WORK TASK>
Except for the pictures, retype the records that follow exactly.
------------------------
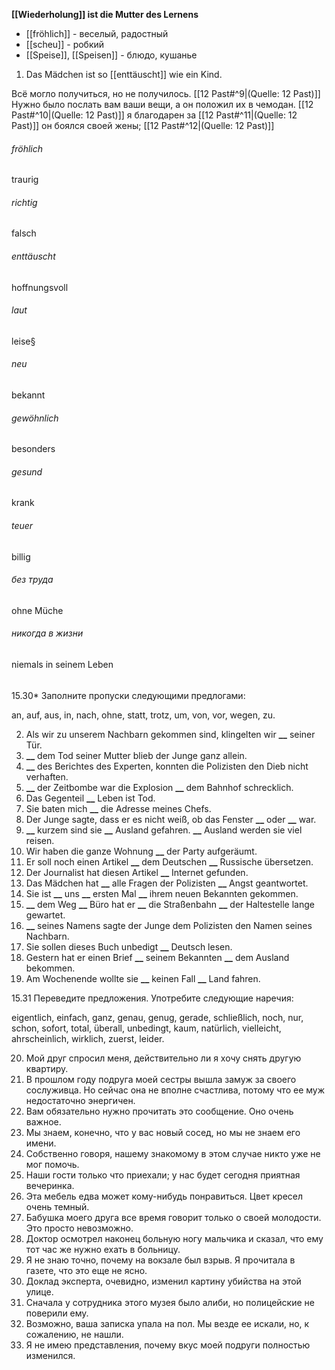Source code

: **[[Wiederholung]] ist die Mutter des Lernens**

- [[fröhlich]] - веселый, радостный
- [[scheu]] - робкий
- [[Speise]], [[Speisen]] - блюдо, кушанье

1. Das Mädchen ist so [[enttäuscht]] wie ein Kind.

Всё могло получиться, но не получилось. [[12 Past#^9|(Quelle: 12 Past)]]
Нужно было послать вам ваши вещи, а он положил их в чемодан. [[12 Past#^10|(Quelle: 12 Past)]]
я благодарен за [[12 Past#^11|(Quelle: 12 Past)]]
он боялся своей жены; [[12 Past#^12|(Quelle: 12 Past)]]

###### fröhlich

traurig

###### richtig

falsch

###### enttäuscht

hoffnungsvoll

###### laut

leise§

###### neu

bekannt

###### gewöhnlich

besonders

###### gesund

krank

###### teuer

billig

###### без труда

ohne Müche

###### никогда в жизни

niemals in seinem Leben

######

15.30\* Заполните пропуски следующими предлогами:

an, auf, aus, in, nach, ohne, statt,
trotz, um, von, vor, wegen, zu.

2. Als wir zu unserem Nachbarn gekommen sind, klingelten wir **\_\_** seiner Tür.
3. **\_\_** dem Tod seiner Mutter blieb der Junge ganz allein.
4. **\_\_** des Berichtes des Experten, konnten die Polizisten den Dieb nicht verhaften.
5. **\_\_** der Zeitbombe war die Explosion **\_\_** dem Bahnhof schrecklich.
6. Das Gegenteil **\_\_** Leben ist Tod.
7. Sie baten mich **\_\_** die Adresse meines Chefs.
8. Der Junge sagte, dass er es nicht weiß, ob das Fenster **\_\_** oder **\_\_** war.
9. **\_\_** kurzem sind sie **\_\_** Ausland gefahren. **\_\_** Ausland werden sie viel reisen.
10. Wir haben die ganze Wohnung **\_\_** der Party aufgeräumt.
11. Er soll noch einen Artikel **\_\_** dem Deutschen **\_\_** Russische übersetzen.
12. Der Journalist hat diesen Artikel **\_\_** Internet gefunden.
13. Das Mädchen hat **\_\_** alle Fragen der Polizisten **\_\_** Angst geantwortet.
14. Sie ist **\_\_** uns **\_\_** ersten Mal **\_\_** ihrem neuen Bekannten gekommen.
15. **\_\_** dem Weg **\_\_** Büro hat er **\_\_** die Straßenbahn **\_\_** der Haltestelle lange gewartet.
16. **\_\_** seines Namens sagte der Junge dem Polizisten den Namen seines Nachbarn.
17. Sie sollen dieses Buch unbedigt **\_\_** Deutsch lesen.
18. Gestern hat er einen Brief **\_\_** seinem Bekannten **\_\_** dem Ausland bekommen.
19. Am Wochenende wollte sie **\_\_** keinen Fall **\_\_** Land fahren.

15.31 Переведите предложения. Употребите следующие наречия:

eigentlich, einfach, ganz, genau, genug, gerade,
schließlich, noch, nur, schon, sofort, total,
überall, unbedingt, kaum, natürlich, vielleicht,
ahrscheinlich, wirklich, zuerst, leider.

20. Мой друг спросил меня, действительно ли я хочу снять другую квартиру.
21. В прошлом году подруга моей сестры вышла замуж за своего сослуживца. Но сейчас она не вполне счастлива, потому что ее муж недостаточно энергичен.
22. Вам обязательно нужно прочитать это сообщение. Оно очень важное.
23. Мы знаем, конечно, что у вас новый сосед, но мы не знаем его имени.
24. Собственно говоря, нашему знакомому в этом случае никто уже не мог помочь.
25. Наши гости только что приехали; у нас будет сегодня приятная вечеринка.
26. Эта мебель едва может кому-нибудь понравиться. Цвет кресел очень темный.
27. Бабушка моего друга все время говорит только о своей молодости. Это просто невозможно.
28. Доктор осмотрел наконец больную ногу мальчика и сказал, что ему тот час же нужно ехать в больницу.
29. Я не знаю точно, почему на вокзале был взрыв. Я прочитала в газете, что это еще не ясно.
30. Доклад эксперта, очевидно, изменил картину убийства на этой улице.
31. Сначала у сотрудника этого музея было алиби, но полицейские не поверили ему.
32. Возможно, ваша записка упала на пол. Мы везде ее искали, но, к сожалению, не нашли.
33. Я не имею представления, почему вкус моей подруги полностью изменился.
------------------------
TASK OUTPUT>
Source code

: **[[Wiederholung]] ist die Mutter des Lernens**

- [[fröhlich]] - веселый, радостный
- [[scheu]] - робкий
- [[Speise]], [[Speisen]] - блюдо, кушанье

1. Das Mädchen ist so [[enttäuscht]] wie ein Kind.

Всё могло получиться, но не получилось. [[12 Past#^9|(Quelle: 12 Past)]]
Нужно было послать вам ваши вещи, а он положил их в чемодан. [[12 Past#^10|(Quelle: 12 Past)]]
я благодарен за [[12 Past#^11|(Quelle: 12 Past)]]
он боялся своей жены; [[12 Past#^12|(Quelle: 12 Past)]]

###### fröhlich

traurig

###### richtig

falsch

###### enttäuscht

hoffnungsvoll

###### laut

leise§

###### neu

bekannt

###### gewöhnlich

besonders

###### gesund

krank

###### teuer

billig

###### без труда

ohne Müche

###### никогда в жизни

niemals in seinem Leben

######

15.30\* Заполните пропуски следующими предлогами:

an, auf, aus, in, nach, ohne, statt,
trotz, um, von, vor, wegen, zu.

2. Als wir zu unserem Nachbarn gekommen sind, klingelten wir **\_\_** seiner Tür.
3. **\_\_** dem Tod seiner Mutter blieb der Junge ganz allein.
4. **\_\_** des Berichtes des Experten, konnten die Polizisten den Dieb nicht verhaften.
5. **\_\_** der Zeitbombe war die Explosion **\_\_** dem Bahnhof schrecklich.
6. Das Gegenteil **\_\_** Leben ist Tod.
7. Sie baten mich **\_\_** die Adresse meines Chefs.
8. Der Junge sagte, dass er es nicht weiß, ob das Fenster **\_\_** oder **\_\_** war.
9. **\_\_** kurzem sind sie **\_\_** Ausland gefahren. **\_\_** Ausland werden sie viel reisen.
10. Wir haben die ganze Wohnung **\_\_** der Party aufgeräumt.
11. Er soll noch einen Artikel **\_\_** dem Deutschen **\_\_** Russische übersetzen.
12. Der Journalist hat diesen Artikel **\_\_** Internet gefunden.
13. Das Mädchen hat **\_\_** alle Fragen der Polizisten **\_\_** Angst geantwortet.
14. Sie ist **\_\_** uns **\_\_** ersten Mal **\_\_** ihrem neuen Bekannten gekommen.
15. **\_\_** dem Weg **\_\_** Büro hat er **\_\_** die Straßenbahn **\_\_** der Haltestelle lange gewartet.
16. **\_\_** seines Namens sagte der Junge dem Polizisten den Namen seines Nachbarn.
17. Sie sollen dieses Buch unbedigt **\_\_** Deutsch lesen.
18. Gestern hat er einen Brief **\_\_** seinem Bekannten **\_\_** dem Ausland bekommen.
19. Am Wochenende wollte sie **\_\_** keinen Fall **\_\_** Land fahren.

15.31 Переведите предложения. Употребите следующие наречия:

eigentlich, einfach, ganz, genau, genug, gerade,
schließlich, noch, nur, schon, sofort, total,
überall, unbedingt, kaum, natürlich, vielleicht,
ahrscheinlich, wirklich, zuerst, leider.

20. Мой друг спросил меня, действительно ли я хочу снять другую квартиру.
21. В прошлом году подруга моей сестры вышла замуж за своего сослуживца. Но сейчас она не вполне счастлива, потому что ее муж недостаточно энергичен.
22. Вам обязательно нужно прочитать это сообщение. Оно очень важное.
23. Мы знаем, конечно, что у вас новый сосед, но мы не знаем его имени.
24. Собственно говоря, нашему знакомому в этом случае никто уже не мог помочь.
25. Наши гости только что приехали; у нас будет сегодня приятная вечеринка.
26. Эта мебель едва может кому-нибудь понравиться. Цвет кресел очень темный.
27. Бабушка моего друга все время говорит только о своей молодости. Это просто невозможно.
28. Доктор осмотрел наконец больную ногу мальчика и сказал, что ему тот час же нужно ехать в больницу.
29. Я не знаю точно, почему на вокзале был взрыв. Я прочитала в газете, что это еще не ясно.
30. Доклад эксперта, очевидно, изменил картину убийства на этой улице.
31. Сначала у сотрудника этого музея было алиби, но полицейские не поверили ему.
32. Возможно, ваша записка упала на пол. Мы везде ее искали, но, к сожалению, не нашли.
33. Я не имею представления, почему вкус моей подруги полностью изменился.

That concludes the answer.